Alright, lets unpack this. We start out setting up pwn tools to attach to our binary. Pretty standard stuff. Next, we need to take the output of the binary and store it. It has an address that we will need for our exploit. We can use some python to grab the hex output and store it as an integer.

After that, we also need to find the function address of the win function. Since I am lazy, we can just open the binary with the ELF command and set win_addr to the output of the symbol for win. In small words, we are having python find the address for us instead of wasting precious time and brainpower ~~Like they always say, why spend 30s on a task when you could spend 5 minutes automating it~~.

Awesome! Looks like we are getting closer, we have all the information we need to construct the payload, so lets!

First off, we know from earlier that we have 8 bytes of overflow to work with. Lovely! Tis just enough to overwrite the return address. So Lets do a little bit of trickery.

We know that at first we need a little bit of valid deadfish because some genius thought that was a wonderful idea. We can do about 8 bytes of that; however!, we need to null terminate it so that when it tries to read the string, it stops before the payload. Lowercase i is a valid deadfish instruction, so…. 7 of them plus a null character gets us our 8 bytes.
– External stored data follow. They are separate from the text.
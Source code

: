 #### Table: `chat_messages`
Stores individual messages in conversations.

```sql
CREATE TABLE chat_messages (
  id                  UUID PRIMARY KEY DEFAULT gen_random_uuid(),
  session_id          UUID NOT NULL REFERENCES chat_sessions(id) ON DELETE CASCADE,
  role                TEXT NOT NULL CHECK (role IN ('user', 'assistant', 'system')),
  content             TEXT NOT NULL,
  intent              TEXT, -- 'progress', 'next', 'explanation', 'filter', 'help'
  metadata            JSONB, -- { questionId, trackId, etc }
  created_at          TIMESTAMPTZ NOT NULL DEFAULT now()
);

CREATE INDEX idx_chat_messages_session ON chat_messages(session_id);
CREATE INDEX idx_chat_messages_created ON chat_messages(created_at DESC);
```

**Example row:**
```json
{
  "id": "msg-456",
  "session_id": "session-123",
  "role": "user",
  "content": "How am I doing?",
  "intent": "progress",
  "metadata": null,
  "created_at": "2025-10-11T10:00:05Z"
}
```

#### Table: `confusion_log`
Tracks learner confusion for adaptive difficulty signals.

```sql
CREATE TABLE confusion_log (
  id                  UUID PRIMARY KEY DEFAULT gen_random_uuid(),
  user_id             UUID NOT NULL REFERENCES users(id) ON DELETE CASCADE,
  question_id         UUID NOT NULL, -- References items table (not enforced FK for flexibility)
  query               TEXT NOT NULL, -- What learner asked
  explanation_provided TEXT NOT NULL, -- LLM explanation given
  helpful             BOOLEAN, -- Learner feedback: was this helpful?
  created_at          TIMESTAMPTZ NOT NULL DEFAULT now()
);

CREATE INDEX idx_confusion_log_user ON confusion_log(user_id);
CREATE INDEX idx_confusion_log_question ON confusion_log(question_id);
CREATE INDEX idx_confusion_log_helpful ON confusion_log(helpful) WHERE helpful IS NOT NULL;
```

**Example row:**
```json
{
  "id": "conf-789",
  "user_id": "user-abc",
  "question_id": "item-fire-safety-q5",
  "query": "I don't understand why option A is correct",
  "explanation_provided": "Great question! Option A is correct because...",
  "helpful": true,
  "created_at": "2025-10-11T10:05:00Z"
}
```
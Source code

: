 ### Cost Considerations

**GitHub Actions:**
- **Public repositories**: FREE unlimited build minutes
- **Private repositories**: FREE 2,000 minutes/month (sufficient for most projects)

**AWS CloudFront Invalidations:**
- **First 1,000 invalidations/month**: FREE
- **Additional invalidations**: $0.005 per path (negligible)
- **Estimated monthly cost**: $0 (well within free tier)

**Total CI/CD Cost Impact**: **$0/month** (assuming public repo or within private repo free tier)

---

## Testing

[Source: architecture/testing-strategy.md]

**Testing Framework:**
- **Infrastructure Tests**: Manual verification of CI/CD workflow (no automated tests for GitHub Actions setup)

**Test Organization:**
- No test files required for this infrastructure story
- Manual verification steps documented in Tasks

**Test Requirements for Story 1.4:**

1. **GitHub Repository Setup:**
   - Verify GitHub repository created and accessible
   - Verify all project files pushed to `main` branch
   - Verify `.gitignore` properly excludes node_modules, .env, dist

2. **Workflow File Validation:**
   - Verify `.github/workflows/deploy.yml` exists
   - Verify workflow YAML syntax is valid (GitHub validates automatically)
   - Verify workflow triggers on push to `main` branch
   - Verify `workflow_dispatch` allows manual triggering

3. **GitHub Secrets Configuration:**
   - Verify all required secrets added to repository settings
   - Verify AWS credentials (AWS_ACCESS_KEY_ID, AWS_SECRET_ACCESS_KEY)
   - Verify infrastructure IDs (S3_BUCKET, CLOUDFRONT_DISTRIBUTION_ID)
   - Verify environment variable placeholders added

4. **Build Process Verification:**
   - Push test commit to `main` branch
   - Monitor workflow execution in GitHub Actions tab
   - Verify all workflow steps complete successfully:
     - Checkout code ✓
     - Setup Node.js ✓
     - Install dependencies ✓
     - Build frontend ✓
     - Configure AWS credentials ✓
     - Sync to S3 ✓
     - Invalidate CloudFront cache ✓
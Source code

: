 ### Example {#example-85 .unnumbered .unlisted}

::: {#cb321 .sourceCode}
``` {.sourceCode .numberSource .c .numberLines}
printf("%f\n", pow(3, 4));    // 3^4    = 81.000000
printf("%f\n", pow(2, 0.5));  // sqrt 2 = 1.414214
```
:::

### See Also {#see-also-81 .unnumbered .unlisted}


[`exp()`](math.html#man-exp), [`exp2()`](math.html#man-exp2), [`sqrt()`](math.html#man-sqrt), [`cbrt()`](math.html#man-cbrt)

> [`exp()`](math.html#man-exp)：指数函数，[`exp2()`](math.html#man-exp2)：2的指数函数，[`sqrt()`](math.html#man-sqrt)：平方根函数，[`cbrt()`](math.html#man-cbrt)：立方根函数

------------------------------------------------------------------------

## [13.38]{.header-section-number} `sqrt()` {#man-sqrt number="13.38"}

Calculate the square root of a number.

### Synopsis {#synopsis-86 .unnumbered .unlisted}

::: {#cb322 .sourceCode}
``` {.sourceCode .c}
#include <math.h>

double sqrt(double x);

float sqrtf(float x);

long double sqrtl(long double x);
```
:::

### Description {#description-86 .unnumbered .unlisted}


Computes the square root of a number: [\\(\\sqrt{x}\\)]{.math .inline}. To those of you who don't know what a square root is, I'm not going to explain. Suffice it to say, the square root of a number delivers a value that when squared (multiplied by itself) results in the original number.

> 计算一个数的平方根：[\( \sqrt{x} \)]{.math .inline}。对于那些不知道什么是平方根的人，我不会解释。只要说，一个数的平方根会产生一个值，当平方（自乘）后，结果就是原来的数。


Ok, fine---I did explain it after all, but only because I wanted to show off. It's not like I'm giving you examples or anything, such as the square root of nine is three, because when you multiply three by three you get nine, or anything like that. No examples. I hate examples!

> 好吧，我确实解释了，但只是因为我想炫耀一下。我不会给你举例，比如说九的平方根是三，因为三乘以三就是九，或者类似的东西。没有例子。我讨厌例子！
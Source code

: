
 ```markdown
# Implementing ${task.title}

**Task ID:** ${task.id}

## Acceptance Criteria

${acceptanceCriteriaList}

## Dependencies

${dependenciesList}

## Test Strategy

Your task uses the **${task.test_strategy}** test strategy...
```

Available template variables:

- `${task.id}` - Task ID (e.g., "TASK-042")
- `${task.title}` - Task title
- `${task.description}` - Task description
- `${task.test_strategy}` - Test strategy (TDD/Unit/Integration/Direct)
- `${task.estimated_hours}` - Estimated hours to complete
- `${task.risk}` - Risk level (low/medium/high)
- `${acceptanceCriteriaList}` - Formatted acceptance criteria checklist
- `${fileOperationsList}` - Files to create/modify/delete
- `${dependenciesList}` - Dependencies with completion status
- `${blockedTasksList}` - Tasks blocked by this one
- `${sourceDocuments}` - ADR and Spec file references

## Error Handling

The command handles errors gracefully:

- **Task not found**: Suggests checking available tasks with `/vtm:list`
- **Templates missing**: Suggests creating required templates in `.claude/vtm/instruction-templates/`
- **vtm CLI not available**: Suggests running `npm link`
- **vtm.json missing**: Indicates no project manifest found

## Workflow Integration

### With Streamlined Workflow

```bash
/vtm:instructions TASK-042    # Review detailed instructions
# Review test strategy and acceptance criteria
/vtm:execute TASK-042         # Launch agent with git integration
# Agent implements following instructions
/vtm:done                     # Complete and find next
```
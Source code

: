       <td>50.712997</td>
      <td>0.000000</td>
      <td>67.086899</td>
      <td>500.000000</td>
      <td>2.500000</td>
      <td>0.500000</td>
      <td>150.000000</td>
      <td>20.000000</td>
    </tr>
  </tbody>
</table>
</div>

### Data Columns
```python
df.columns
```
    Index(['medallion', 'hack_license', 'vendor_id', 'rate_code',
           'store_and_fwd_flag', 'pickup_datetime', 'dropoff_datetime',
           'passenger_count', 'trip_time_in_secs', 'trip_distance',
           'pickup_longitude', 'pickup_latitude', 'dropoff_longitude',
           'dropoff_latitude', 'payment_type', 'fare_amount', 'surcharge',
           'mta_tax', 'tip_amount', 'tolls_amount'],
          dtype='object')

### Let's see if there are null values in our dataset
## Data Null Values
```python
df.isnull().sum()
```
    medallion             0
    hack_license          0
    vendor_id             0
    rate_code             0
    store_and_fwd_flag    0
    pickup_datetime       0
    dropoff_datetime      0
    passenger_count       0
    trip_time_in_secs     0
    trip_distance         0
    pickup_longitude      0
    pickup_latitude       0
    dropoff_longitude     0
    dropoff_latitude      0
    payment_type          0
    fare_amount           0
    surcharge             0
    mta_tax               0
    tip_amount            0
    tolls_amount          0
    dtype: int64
Next we need to put the win address. Why you might ask? ~~I don’t know either~~ Tis because when computers were created the stack grew downwards in memory, so when we later rewrite the return address with the stack address (the start of this current function), we will need to have our next jump be here to go to the win function.

Well, we can’t just write the win function yet, it needs to be overwriting the return address… so, time for a bit of BUFFER!

Since we need 16 bytes for the stack address and the win address, that means we need 240 bytes of buffer.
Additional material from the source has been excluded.